**PROBLEM STATEMENT:** Starting at the first line of the data below, write out each line exactly until you reach the line containing "colors in your", and include that line too.

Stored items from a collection
* * * *
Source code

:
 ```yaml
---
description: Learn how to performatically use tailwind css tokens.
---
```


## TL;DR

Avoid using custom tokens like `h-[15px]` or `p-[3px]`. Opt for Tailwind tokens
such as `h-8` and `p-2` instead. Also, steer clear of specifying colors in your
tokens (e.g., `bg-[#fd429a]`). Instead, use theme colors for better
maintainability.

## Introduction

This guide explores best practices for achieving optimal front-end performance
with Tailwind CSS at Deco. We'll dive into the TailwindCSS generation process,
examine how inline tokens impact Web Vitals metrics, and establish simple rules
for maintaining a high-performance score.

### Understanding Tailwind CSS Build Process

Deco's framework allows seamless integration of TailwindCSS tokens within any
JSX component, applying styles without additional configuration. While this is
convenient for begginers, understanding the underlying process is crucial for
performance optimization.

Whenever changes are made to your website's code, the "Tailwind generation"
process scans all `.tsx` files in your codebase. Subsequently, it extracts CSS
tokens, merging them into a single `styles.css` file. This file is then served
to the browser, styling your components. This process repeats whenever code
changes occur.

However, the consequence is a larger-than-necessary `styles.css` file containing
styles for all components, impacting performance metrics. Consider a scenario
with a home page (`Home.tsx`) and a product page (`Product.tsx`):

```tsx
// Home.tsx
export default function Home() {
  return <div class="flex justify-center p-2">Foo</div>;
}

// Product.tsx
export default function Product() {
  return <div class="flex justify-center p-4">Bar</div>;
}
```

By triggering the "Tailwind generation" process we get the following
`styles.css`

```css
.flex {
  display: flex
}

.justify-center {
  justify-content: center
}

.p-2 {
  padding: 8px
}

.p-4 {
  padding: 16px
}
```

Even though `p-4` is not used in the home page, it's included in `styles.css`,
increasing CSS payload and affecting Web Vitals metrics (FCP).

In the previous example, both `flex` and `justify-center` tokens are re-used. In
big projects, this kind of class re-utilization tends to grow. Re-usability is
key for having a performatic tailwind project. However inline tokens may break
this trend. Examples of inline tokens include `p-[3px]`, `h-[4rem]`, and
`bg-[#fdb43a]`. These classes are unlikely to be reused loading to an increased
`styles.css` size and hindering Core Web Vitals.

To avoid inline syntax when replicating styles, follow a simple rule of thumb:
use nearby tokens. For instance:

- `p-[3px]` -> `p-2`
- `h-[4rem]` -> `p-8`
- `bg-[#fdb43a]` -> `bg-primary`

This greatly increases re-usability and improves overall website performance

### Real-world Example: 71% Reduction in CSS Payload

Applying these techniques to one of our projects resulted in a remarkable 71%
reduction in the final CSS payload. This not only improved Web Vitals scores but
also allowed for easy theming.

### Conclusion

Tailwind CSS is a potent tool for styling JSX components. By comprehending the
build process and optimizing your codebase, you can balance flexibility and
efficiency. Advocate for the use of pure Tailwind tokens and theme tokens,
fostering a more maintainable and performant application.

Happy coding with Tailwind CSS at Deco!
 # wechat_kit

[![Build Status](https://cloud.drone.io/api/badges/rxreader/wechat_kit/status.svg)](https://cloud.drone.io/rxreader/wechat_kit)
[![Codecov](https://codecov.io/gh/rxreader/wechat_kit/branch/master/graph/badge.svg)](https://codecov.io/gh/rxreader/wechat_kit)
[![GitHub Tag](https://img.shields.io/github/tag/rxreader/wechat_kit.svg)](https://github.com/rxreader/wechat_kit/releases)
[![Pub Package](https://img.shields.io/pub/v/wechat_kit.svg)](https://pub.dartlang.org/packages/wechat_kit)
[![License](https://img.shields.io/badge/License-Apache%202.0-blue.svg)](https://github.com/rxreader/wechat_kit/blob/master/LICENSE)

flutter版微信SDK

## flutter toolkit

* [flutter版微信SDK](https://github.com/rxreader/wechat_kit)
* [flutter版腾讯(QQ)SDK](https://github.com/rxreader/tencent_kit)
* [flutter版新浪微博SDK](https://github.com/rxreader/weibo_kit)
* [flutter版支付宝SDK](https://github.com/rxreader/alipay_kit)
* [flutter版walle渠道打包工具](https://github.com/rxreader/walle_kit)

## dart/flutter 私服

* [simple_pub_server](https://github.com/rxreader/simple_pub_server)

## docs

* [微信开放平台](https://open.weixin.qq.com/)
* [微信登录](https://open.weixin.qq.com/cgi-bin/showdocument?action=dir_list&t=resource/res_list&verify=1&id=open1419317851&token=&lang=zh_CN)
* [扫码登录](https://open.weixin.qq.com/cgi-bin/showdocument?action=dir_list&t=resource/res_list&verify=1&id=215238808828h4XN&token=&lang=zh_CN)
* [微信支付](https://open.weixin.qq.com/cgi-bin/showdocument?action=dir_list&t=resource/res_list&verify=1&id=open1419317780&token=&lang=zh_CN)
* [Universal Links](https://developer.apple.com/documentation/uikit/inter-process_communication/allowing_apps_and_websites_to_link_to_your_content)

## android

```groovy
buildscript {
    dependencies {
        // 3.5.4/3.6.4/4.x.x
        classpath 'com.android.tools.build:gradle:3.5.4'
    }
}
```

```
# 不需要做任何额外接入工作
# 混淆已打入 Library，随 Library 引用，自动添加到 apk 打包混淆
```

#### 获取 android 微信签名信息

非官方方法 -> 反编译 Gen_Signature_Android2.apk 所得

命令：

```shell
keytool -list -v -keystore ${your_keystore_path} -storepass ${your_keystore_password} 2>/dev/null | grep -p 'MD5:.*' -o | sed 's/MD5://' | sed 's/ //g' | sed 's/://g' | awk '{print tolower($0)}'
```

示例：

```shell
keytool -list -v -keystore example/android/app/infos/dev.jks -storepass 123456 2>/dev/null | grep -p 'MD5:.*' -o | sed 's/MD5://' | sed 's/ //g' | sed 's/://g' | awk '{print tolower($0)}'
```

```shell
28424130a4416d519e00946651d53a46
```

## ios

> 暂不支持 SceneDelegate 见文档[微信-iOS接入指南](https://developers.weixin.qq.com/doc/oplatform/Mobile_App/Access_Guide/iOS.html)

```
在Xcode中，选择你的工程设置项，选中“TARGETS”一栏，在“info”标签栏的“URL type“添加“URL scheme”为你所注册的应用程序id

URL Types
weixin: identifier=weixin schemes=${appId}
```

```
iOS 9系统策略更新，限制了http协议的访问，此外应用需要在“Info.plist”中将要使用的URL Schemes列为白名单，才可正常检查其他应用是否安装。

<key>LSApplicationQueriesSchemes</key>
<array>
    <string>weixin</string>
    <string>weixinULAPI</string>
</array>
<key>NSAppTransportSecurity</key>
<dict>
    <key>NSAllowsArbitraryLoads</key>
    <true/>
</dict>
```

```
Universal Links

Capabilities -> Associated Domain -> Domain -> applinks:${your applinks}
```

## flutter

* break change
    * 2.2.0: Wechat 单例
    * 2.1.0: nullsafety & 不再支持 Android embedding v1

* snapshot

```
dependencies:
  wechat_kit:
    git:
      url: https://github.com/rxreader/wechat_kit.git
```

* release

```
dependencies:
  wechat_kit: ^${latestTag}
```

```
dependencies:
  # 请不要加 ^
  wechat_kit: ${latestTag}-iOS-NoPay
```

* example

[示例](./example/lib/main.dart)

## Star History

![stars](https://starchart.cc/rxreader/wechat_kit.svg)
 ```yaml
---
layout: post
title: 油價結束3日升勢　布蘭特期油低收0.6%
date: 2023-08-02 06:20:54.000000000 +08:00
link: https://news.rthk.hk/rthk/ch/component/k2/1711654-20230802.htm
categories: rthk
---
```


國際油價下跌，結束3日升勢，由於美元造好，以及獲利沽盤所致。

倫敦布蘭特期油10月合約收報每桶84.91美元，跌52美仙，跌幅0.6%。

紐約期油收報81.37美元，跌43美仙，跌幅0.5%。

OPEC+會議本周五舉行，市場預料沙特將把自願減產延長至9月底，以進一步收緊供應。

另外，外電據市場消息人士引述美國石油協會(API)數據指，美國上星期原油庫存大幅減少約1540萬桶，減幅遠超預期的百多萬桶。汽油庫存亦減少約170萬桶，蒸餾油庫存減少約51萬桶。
* * * *
**EXERCISE RESPONSE:**
Source code

:
 ```yaml
---
description: Learn how to performatically use tailwind css tokens.
---
```


## TL;DR

Avoid using custom tokens like `h-[15px]` or `p-[3px]`. Opt for Tailwind tokens
such as `h-8` and `p-2` instead. Also, steer clear of specifying colors in your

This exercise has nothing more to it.